Spotlight.....By Tim Harrigan

  February, 2000


Build Crop Comfort into Your Cropping Program

Dairy producers are well aware of the value and importance of "cow comfort." Cow comfort refers to a comfortable environment which will minimize stress on the animal. A high measure of cow comfort reduces stress and allows animal’s genetic potential to be expressed in higher milk production. Planning for cow comfort involves evaluating all aspects of the animal environment--free stall and feed bunk design, bedding, barn ventilation, cow grouping and social behavior to name a few--with an eye toward reducing stress. Crop producers can also benefit by finding ways to provide "crop comfort."

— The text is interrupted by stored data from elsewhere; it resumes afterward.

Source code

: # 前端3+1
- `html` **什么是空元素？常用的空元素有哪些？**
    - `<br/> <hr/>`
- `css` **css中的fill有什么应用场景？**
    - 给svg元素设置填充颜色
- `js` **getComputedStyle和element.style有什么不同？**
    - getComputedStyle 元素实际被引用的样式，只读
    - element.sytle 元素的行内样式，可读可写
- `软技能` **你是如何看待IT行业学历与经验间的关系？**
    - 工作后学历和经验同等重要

Providing crop comfort involves evaluating and modifying the crop environment in an effort to minimize stress and allow the genetic potential of the seed to be expressed in crop yield and quality. Selecting a crop rotation that facilitates weed, insect and disease control and adding organic matter to improve soil tilth contributes to crop comfort. Tillage that alleviates soil compaction also contributes to crop comfort. A challenge for the crop producer is in selecting and evaluating which aspects of the cropping system should be changed in order to improve crop comfort. Yields are a measure of crop comfort but the connection between end-of-season yields and such things as the quality of the seedbed can be difficult to sort out. In what other ways can we measure crop comfort?

 

In evaluating tillage and planting systems for a sugar beet crop, the rate of seedling emergence was an indicator of crop comfort. We compared emergence in a fall moldboard plowed seedbed that was leveled in the fall and 1) not worked in the spring (stale seedbed), 2) worked in the spring with a single, shallow pass, to 3) a standard system of fall plowing and spring leveling with a field cultivator and a Triple-K seedbed tillage tool.

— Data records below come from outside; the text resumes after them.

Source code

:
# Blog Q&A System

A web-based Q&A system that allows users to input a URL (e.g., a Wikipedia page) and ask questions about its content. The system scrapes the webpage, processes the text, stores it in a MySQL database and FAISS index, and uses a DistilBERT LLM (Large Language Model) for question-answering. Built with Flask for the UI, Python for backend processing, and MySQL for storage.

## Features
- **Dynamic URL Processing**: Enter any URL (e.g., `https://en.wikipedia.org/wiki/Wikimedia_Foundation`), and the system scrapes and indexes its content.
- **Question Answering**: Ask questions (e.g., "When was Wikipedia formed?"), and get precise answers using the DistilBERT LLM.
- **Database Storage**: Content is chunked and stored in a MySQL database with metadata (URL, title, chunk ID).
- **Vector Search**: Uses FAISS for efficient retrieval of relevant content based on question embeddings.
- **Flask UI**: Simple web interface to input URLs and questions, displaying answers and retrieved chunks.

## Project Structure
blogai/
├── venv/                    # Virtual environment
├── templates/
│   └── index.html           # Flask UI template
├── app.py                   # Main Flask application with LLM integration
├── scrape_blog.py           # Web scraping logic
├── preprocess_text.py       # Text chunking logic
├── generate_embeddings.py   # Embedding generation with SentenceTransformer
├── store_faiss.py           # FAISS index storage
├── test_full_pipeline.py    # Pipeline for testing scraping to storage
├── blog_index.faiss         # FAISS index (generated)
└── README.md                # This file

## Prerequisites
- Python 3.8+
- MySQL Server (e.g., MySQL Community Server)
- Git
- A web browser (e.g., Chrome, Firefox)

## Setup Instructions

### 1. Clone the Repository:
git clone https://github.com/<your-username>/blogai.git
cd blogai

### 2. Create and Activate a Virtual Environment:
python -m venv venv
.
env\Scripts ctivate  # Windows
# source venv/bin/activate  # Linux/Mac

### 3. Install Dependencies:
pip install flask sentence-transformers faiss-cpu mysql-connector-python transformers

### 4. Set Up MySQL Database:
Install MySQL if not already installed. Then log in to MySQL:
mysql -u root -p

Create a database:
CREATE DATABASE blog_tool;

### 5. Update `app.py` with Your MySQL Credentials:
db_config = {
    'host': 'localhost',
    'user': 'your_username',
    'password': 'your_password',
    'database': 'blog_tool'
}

Table 1. Sugar beet emergence compared across tillage systems, 1999.

Plants per 100 ft row

May 10

May 17

May 28

Stale seedbed

148

168

177

Single, shallow pass

111

142

159

Field cultivate, level and firm

56

100

154

 

When seedling emergence was used as a measure of the quality of the seed environment, the untilled, stale seedbed clearly provided the greatest crop comfort and improved early emergence and growth. Seventy-five percent of the seeds had emerged within two weeks of planting. In the standard seedbed less than 30% had emerged in that time. The stale seedbed provided firm, moist soil; freeze/thaw cycling alleviated seedbed compaction; and there were no wheel tracks. Reducing seedbed tillage improved crop comfort. The challenge for growers is to evaluate their farming system and find ways to build crop comfort into all aspects of their cropping program.